Les opérations secrètes des États-Unis en Ukraine sont menées en vertu d’une directive présidentielle d’action secrète, selon des responsables actuels et anciens. Celle-ci indique que le président a discrètement informé certains leaders du Congrès de la décision du gouvernement de mener un vaste programme d’opérations clandestines à l’intérieur du pays. Un ex-officier des forces spéciales a déclaré que Biden avait modifié une directive préexistante, approuvée à l’origine par le gouvernement Obama, qui visait à contrer des activités d’influence étrangère malveillante.
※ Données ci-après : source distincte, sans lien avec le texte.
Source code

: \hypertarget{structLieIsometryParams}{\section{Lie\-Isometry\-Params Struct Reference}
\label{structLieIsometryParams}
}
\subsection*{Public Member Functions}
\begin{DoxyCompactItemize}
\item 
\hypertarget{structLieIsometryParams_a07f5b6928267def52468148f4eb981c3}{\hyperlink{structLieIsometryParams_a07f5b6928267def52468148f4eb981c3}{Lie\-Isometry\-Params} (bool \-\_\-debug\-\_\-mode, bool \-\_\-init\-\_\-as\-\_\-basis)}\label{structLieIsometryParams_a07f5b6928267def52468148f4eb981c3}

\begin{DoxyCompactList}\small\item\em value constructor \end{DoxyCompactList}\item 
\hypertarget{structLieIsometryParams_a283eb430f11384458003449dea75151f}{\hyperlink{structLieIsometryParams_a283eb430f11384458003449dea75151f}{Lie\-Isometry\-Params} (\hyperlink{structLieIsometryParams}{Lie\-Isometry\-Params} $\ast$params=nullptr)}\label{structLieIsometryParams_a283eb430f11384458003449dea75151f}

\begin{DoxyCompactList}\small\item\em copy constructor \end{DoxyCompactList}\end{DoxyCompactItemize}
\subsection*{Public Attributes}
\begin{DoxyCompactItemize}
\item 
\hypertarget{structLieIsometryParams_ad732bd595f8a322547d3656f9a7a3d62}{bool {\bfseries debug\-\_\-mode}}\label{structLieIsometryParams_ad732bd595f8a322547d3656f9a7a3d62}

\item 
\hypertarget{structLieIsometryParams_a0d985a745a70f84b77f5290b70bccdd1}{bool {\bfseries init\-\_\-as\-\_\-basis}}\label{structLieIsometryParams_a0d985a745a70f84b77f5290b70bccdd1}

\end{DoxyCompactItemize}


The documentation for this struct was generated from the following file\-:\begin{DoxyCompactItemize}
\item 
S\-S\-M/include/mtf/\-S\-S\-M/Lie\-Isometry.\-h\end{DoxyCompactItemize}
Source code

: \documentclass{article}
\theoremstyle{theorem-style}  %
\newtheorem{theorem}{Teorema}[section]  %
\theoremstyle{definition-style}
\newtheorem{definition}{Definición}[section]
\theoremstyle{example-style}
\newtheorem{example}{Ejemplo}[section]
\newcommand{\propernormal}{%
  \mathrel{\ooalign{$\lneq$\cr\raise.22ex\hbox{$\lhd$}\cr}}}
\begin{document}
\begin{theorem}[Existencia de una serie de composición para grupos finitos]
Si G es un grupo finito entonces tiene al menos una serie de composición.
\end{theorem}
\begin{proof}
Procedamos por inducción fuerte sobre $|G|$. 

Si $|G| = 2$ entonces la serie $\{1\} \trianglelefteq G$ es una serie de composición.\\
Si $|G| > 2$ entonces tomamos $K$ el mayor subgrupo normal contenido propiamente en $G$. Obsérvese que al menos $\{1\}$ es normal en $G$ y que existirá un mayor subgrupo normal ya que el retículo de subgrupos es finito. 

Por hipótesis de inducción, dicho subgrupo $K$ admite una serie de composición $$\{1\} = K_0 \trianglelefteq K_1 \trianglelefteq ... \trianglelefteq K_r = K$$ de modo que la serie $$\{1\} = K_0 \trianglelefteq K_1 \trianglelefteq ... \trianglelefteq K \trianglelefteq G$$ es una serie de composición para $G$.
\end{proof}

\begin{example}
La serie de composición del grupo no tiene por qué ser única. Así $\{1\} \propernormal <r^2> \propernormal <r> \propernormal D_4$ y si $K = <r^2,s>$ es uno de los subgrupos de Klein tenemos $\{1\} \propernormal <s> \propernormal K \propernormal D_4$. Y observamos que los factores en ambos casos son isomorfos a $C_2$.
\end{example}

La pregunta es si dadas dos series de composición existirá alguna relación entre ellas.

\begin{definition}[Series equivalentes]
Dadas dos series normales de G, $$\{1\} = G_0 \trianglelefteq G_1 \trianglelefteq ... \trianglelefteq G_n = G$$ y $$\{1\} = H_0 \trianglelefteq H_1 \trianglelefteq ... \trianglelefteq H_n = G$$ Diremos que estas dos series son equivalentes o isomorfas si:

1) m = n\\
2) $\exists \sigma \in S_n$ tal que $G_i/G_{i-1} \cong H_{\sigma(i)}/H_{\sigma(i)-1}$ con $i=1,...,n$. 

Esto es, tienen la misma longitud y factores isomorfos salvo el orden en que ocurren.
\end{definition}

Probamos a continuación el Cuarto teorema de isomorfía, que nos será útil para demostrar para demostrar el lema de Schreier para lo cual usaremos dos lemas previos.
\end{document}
En juillet, le New York Times a rapporté que des dizaines d’ex-militaires américains opéraient sur le terrain en Ukraine et que des officiers supérieurs américains à la retraite dirigeaient une partie de l’effort de guerre ukrainien depuis l’intérieur du pays.

Les forces américaines sont intimement liées à tous les aspects des opérations militaires ukrainiennes. Elles ont contribué à fournir les renseignements pour la frappe qui a coulé le Moskva, le navire amiral de la flotte russe en mer Noire, et pour les frappes ukrainiennes ayant tué des généraux russes.

Cette annonce intervient dans un contexte d’escalade majeure de la guerre durant ce dernier mois. Après des revers militaires dans le nord et le sud de l’Ukraine, la Russie a mobilisé des centaines de milliers de réservistes, annexé quatre régions de l’Ukraine et menacé d’utiliser des armes nucléaires pour les défendre.

Une série d’actions provocatrices majeures visant la Russie ont massivement accru les tensions, notamment le bombardement des gazoducs Nord  Stream, pour lequel la Russie a accusé le Royaume-Uni, l’assassinat de l’idéologue d’extrême droite russe Daria Dougina et le bombardement du pont de Kertch, commis selon le New York Times par les forces ukrainiennes.

Au cours du week-end, l’Ukraine a, selon le Times, attaqué la flotte russe de la mer Noire, ce qui a incité la Russie à se retirer de l’accord sur les céréales conclu avec l’Ukraine, menaçant ainsi d’aggraver la crise alimentaire mondiale.

Dans ces conditions, des éléments comme l’amiral James Stavridis ont, aux Etats-Unis, renouvelé leurs appels à une intervention américaine plus directe, demandant notamment d’envoyer des navires de guerre en mer Noire.